For more information on Aivlosin and Ecomectin please visit
www.ecoanimalhealth.com.
Commenting on the acquisition, Peter Lawrence the Group Executive Chairman said
'this acquisition should enable our Interpet Division to get to a size where it
can operate independently. This means that the Company and its subsidiaries
could be in a position to refocus as a dedicated animal health care and feed
additives group. We firmly consider that as separate entities the overall
rating of the Company and its subsidiaries, and the stand alone Interpet would
improve especially as our animal health company Eco has explosive growth
potential only subject to the timing of drug registrations'.
13th February 2002
Enquiries: Charles Stanley & Company Limited 020 7739 8200
Robert Corden
Lawrence plc 020 8336 0909
Peter Lawrence
Notes
This document has been issued by and is the sole responsibility of Lawrence plc
and its directors who accept responsibility accordingly. The contents of this
document have been approved solely for the purposes of section 21 of the
Financial Services and Markets Act 2000 by Charles Stanley & Company Limited
('Charles Stanley'), which is regulated in the UK by the Financial Services
Authority. Charles Stanley is acting for Lawrence plc and no one else in
connection with the Placing and will not be responsible to any person other than
Lawrence plc for providing the protections afforded to customers of Charles
Stanley or for providing advice in relation to the Placing.
This announcement does not constitute, or form part of, any offer to sell or
issue or the solicitation of any offer to buy or subscribe for Ordinary Shares.

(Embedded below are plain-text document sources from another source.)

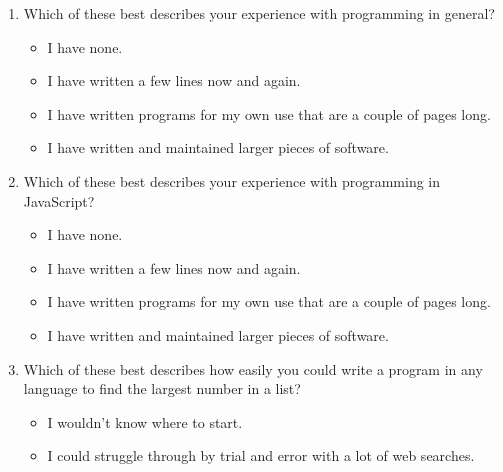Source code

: \begin{enumerate}

\item
  Which of these best describes
  your experience with programming in general?

  \begin{itemize}
    
  \item
    I have none.
    
  \item
    I have written a few lines now and again.
    
  \item
    I have written programs for my own use that are a couple of
    pages long.
    
  \item
    I have written and maintained larger pieces of software.\\
    
  \end{itemize}

\item
  Which of these best describes
  your experience with programming in JavaScript?

  \begin{itemize}
    
  \item
    I have none.
    
  \item
    I have written a few lines now and again.
    
  \item
    I have written programs for my own use that are a couple of
    pages long.
    
  \item
    I have written and maintained larger pieces of software.\\
    
  \end{itemize}

\item
  Which of these best describes how easily you could write a program
  in any language
  to find the largest number in a list?

  \begin{itemize}
    
  \item
    I wouldn't know where to start.
    
  \item
    I could struggle through by trial and error with a lot of web
    searches.
    

\end{itemize}
\end{enumerate}
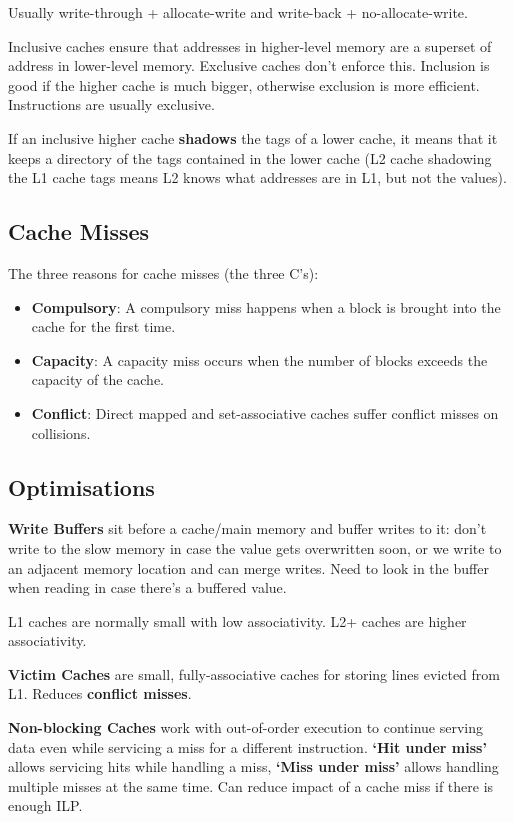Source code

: \documentclass[a4paper, 11pt]{article}
\begin{document}
{{        Usually write-through + allocate-write and write-back + no-allocate-write.

        Inclusive caches ensure that addresses in higher-level memory are a superset of address in lower-level memory. Exclusive caches don't enforce this. Inclusion is good if the higher cache is much bigger, otherwise exclusion is more efficient. Instructions are usually exclusive.

        If an inclusive higher cache \textbf{shadows} the tags of a lower cache, it means that it keeps a directory of the tags contained in the lower cache (L2 cache shadowing the L1 cache tags means L2 knows what addresses are in L1, but not the values).
    }
    \subsection*{Cache Misses}
    {
        The three reasons for cache misses (the three C's):

        \begin{itemize}
        \item \textbf{Compulsory}: A compulsory miss happens when a block is brought into the cache for the first time.
        \item \textbf{Capacity}: A capacity miss occurs when the number of blocks exceeds the capacity of the cache.
        \item \textbf{Conflict}: Direct mapped and set-associative caches suffer conflict misses on collisions.
        \end{itemize}
    }
    \subsection*{Optimisations}
    {
        \textbf{Write Buffers} sit before a cache/main memory and buffer writes to it: don't write to the slow memory in case the value gets overwritten soon, or we write to an adjacent memory location and can merge writes. Need to look in the buffer when reading in case there's a buffered value.

        L1 caches are normally small with low associativity. L2+ caches are higher associativity.

        \textbf{Victim Caches} are small, fully-associative caches for storing lines evicted from L1. Reduces \textbf{conflict misses}.

        \textbf{Non-blocking Caches} work with out-of-order execution to continue serving data even while servicing a miss for a different instruction. \textbf{`Hit under miss'} allows servicing hits while handling a miss, \textbf{`Miss under miss'} allows handling multiple misses at the same time. Can reduce impact of a cache miss if there is enough ILP.

}}
\end{document}

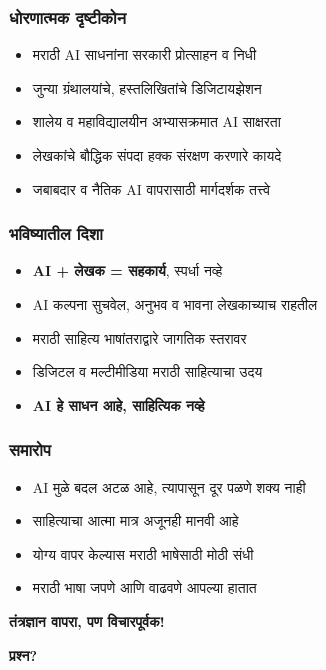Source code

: \begin{frame}[fragile]\frametitle{धोरणात्मक दृष्टीकोन}

\begin{itemize}
\item मराठी AI साधनांना सरकारी प्रोत्साहन व निधी
\item जुन्या ग्रंथालयांचे, हस्तलिखितांचे डिजिटायझेशन
\item शालेय व महाविद्यालयीन अभ्यासक्रमात AI साक्षरता
\item लेखकांचे बौद्धिक संपदा हक्क संरक्षण करणारे कायदे
\item जबाबदार व नैतिक AI वापरासाठी मार्गदर्शक तत्त्वे
\end{itemize}

\end{frame}

\begin{frame}[fragile]\frametitle{भविष्यातील दिशा}

\begin{itemize}
\item \textbf{AI + लेखक = सहकार्य}, स्पर्धा नव्हे
\item AI कल्पना सुचवेल, अनुभव व भावना लेखकाच्याच राहतील
\item मराठी साहित्य भाषांतराद्वारे जागतिक स्तरावर
\item डिजिटल व मल्टीमीडिया मराठी साहित्याचा उदय
\item \textbf{AI हे साधन आहे, साहित्यिक नव्हे}
\end{itemize}

\end{frame}

\begin{frame}[fragile]\frametitle{समारोप}

\begin{itemize}
\item AI मुळे बदल अटळ आहे, त्यापासून दूर पळणे शक्य नाही
\item साहित्याचा आत्मा मात्र अजूनही मानवी आहे
\item योग्य वापर केल्यास मराठी भाषेसाठी मोठी संधी
\item मराठी भाषा जपणे आणि वाढवणे आपल्या हातात
\end{itemize}

\vspace{0.3cm}
\begin{center}
\textbf{\large तंत्रज्ञान वापरा, पण विचारपूर्वक!}
\end{center}

\vspace{0.4cm}
\begin{center}
{\large \textbf{प्रश्न?}}
\end{center}

\end{frame}
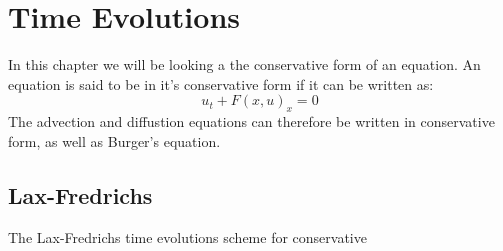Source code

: \chapter{Time Evolutions}
In this chapter we will be looking a the conservative form of an equation. An equation is said to be in it's conservative form if it can be written as:
\begin{equation}
  u_t + F(x,u)_x = 0
\end{equation}
The advection and diffustion equations can therefore be written in conservative form, as well as Burger's equation.
\section{Lax-Fredrichs}
The Lax-Fredrichs time evolutions scheme for conservative 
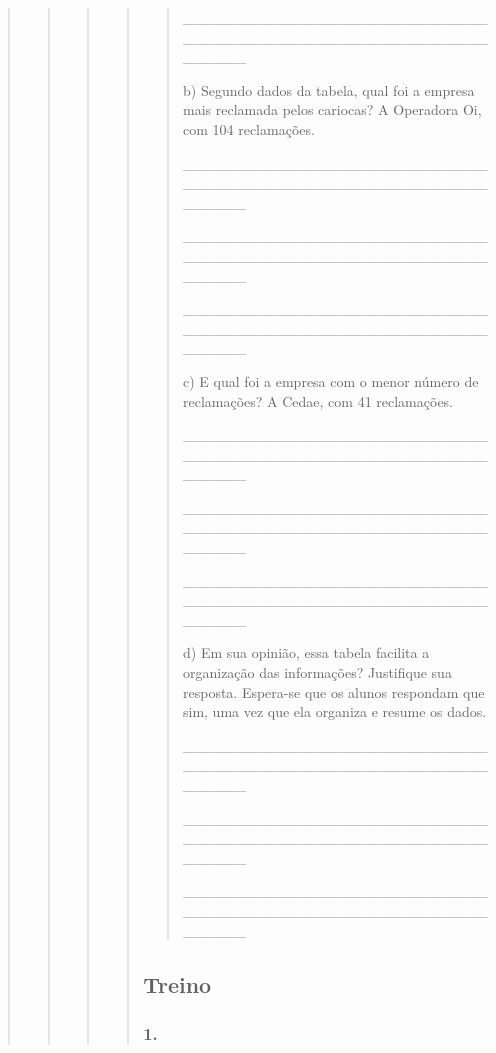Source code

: \begin{quote}
\begin{quote}
\begin{quote}
\begin{quote}
\begin{quote}
\_\_\_\_\_\_\_\_\_\_\_\_\_\_\_\_\_\_\_\_\_\_\_\_\_\_\_\_\_\_\_\_\_\_\_\_\_\_\_\_\_\_\_\_\_\_\_\_\_\_\_\_\_\_\_\_\_\_\_\_\_\_\_\_

b) Segundo dados da tabela, qual foi a empresa mais reclamada pelos
cariocas? A Operadora Oi, com 104 reclamações.

\_\_\_\_\_\_\_\_\_\_\_\_\_\_\_\_\_\_\_\_\_\_\_\_\_\_\_\_\_\_\_\_\_\_\_\_\_\_\_\_\_\_\_\_\_\_\_\_\_\_\_\_\_\_\_\_\_\_\_\_\_\_\_\_

\_\_\_\_\_\_\_\_\_\_\_\_\_\_\_\_\_\_\_\_\_\_\_\_\_\_\_\_\_\_\_\_\_\_\_\_\_\_\_\_\_\_\_\_\_\_\_\_\_\_\_\_\_\_\_\_\_\_\_\_\_\_\_\_

\_\_\_\_\_\_\_\_\_\_\_\_\_\_\_\_\_\_\_\_\_\_\_\_\_\_\_\_\_\_\_\_\_\_\_\_\_\_\_\_\_\_\_\_\_\_\_\_\_\_\_\_\_\_\_\_\_\_\_\_\_\_\_\_

c) E qual foi a empresa com o menor número de reclamações? A Cedae, com
41 reclamações.

\protect\hypertarget{_Hlk128145702}{}{}\_\_\_\_\_\_\_\_\_\_\_\_\_\_\_\_\_\_\_\_\_\_\_\_\_\_\_\_\_\_\_\_\_\_\_\_\_\_\_\_\_\_\_\_\_\_\_\_\_\_\_\_\_\_\_\_\_\_\_\_\_\_\_\_

\_\_\_\_\_\_\_\_\_\_\_\_\_\_\_\_\_\_\_\_\_\_\_\_\_\_\_\_\_\_\_\_\_\_\_\_\_\_\_\_\_\_\_\_\_\_\_\_\_\_\_\_\_\_\_\_\_\_\_\_\_\_\_\_

\_\_\_\_\_\_\_\_\_\_\_\_\_\_\_\_\_\_\_\_\_\_\_\_\_\_\_\_\_\_\_\_\_\_\_\_\_\_\_\_\_\_\_\_\_\_\_\_\_\_\_\_\_\_\_\_\_\_\_\_\_\_\_\_

d) Em sua opinião, essa tabela facilita a organização das informações?
Justifique sua resposta. Espera-se que os alunos respondam que sim, uma
vez que ela organiza e resume os dados.

\_\_\_\_\_\_\_\_\_\_\_\_\_\_\_\_\_\_\_\_\_\_\_\_\_\_\_\_\_\_\_\_\_\_\_\_\_\_\_\_\_\_\_\_\_\_\_\_\_\_\_\_\_\_\_\_\_\_\_\_\_\_\_\_

\_\_\_\_\_\_\_\_\_\_\_\_\_\_\_\_\_\_\_\_\_\_\_\_\_\_\_\_\_\_\_\_\_\_\_\_\_\_\_\_\_\_\_\_\_\_\_\_\_\_\_\_\_\_\_\_\_\_\_\_\_\_\_\_

\_\_\_\_\_\_\_\_\_\_\_\_\_\_\_\_\_\_\_\_\_\_\_\_\_\_\_\_\_\_\_\_\_\_\_\_\_\_\_\_\_\_\_\_\_\_\_\_\_\_\_\_\_\_\_\_\_\_\_\_\_\_\_\_
\end{quote}

\subsection{Treino}\label{treino-8}

\subsubsection{1.}\label{section-68}


\end{quote}
\end{quote}
\end{quote}
\end{quote}
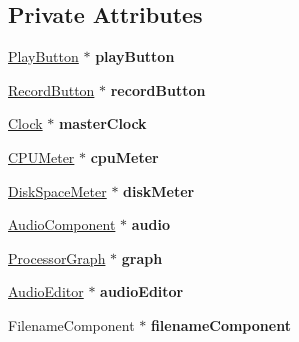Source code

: \subsection*{Private Attributes}
\begin{DoxyCompactItemize}
\item 
\hypertarget{classControlPanel_a4b9a83ab762f1a58ab247957dc58af12}{\hyperlink{classPlayButton}{Play\-Button} $\ast$ {\bfseries play\-Button}}\label{classControlPanel_a4b9a83ab762f1a58ab247957dc58af12}

\item 
\hypertarget{classControlPanel_aedab407279cbe739c3790699d4a46dd0}{\hyperlink{classRecordButton}{Record\-Button} $\ast$ {\bfseries record\-Button}}\label{classControlPanel_aedab407279cbe739c3790699d4a46dd0}

\item 
\hypertarget{classControlPanel_aeebb097e70665b1b487c9e0737da9c34}{\hyperlink{classClock}{Clock} $\ast$ {\bfseries master\-Clock}}\label{classControlPanel_aeebb097e70665b1b487c9e0737da9c34}

\item 
\hypertarget{classControlPanel_a6a532ba0667e6b160caccdeede3c32a4}{\hyperlink{classCPUMeter}{C\-P\-U\-Meter} $\ast$ {\bfseries cpu\-Meter}}\label{classControlPanel_a6a532ba0667e6b160caccdeede3c32a4}

\item 
\hypertarget{classControlPanel_ac6f45060580dba90914049dd6c84e599}{\hyperlink{classDiskSpaceMeter}{Disk\-Space\-Meter} $\ast$ {\bfseries disk\-Meter}}\label{classControlPanel_ac6f45060580dba90914049dd6c84e599}

\item 
\hypertarget{classControlPanel_ad38ee9953ba8d4d3cbbbf418547ac805}{\hyperlink{classAudioComponent}{Audio\-Component} $\ast$ {\bfseries audio}}\label{classControlPanel_ad38ee9953ba8d4d3cbbbf418547ac805}

\item 
\hypertarget{classControlPanel_aee34c7466b14f0fe02623237c679cc96}{\hyperlink{classProcessorGraph}{Processor\-Graph} $\ast$ {\bfseries graph}}\label{classControlPanel_aee34c7466b14f0fe02623237c679cc96}

\item 
\hypertarget{classControlPanel_ae094b5ddde0916feaef4af9d9c2b7517}{\hyperlink{classAudioEditor}{Audio\-Editor} $\ast$ {\bfseries audio\-Editor}}\label{classControlPanel_ae094b5ddde0916feaef4af9d9c2b7517}

\item 
\hypertarget{classControlPanel_a41c64ea3f778a3779d1779c6acb1baec}{Filename\-Component $\ast$ {\bfseries filename\-Component}}\label{classControlPanel_a41c64ea3f778a3779d1779c6acb1baec}


\end{DoxyCompactItemize}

This announcement is not an offer of Ordinary Shares for sale in the United
States, Canada, Australia or Japan. The Ordinary Shares referred to in this
announcement have not been and will not be registered under the US Securities
Act of 1933 (as amended) or under the applicable securities laws of Canada,
Australia or Japan and, subject to certain exceptions, may not be offered or
sold within the United States of America, Canada, Australia or Japan. The
distribution of this announcement and the Placing and/or issue of Ordinary
Shares in certain jurisdictions may be restricted by law. No action has been
taken by Lawrence plc or Charles Stanley that would permit an offer of such
Ordinary Shares or possession or distribution of this announcement or any other
offering or publicity material relating to such Ordinary Shares in any
jurisdiction where action for that purpose is required. Persons into whose
possession this announcement comes are required by Lawrence plc and Charles
Stanley to inform themselves about and to observe any such restrictions.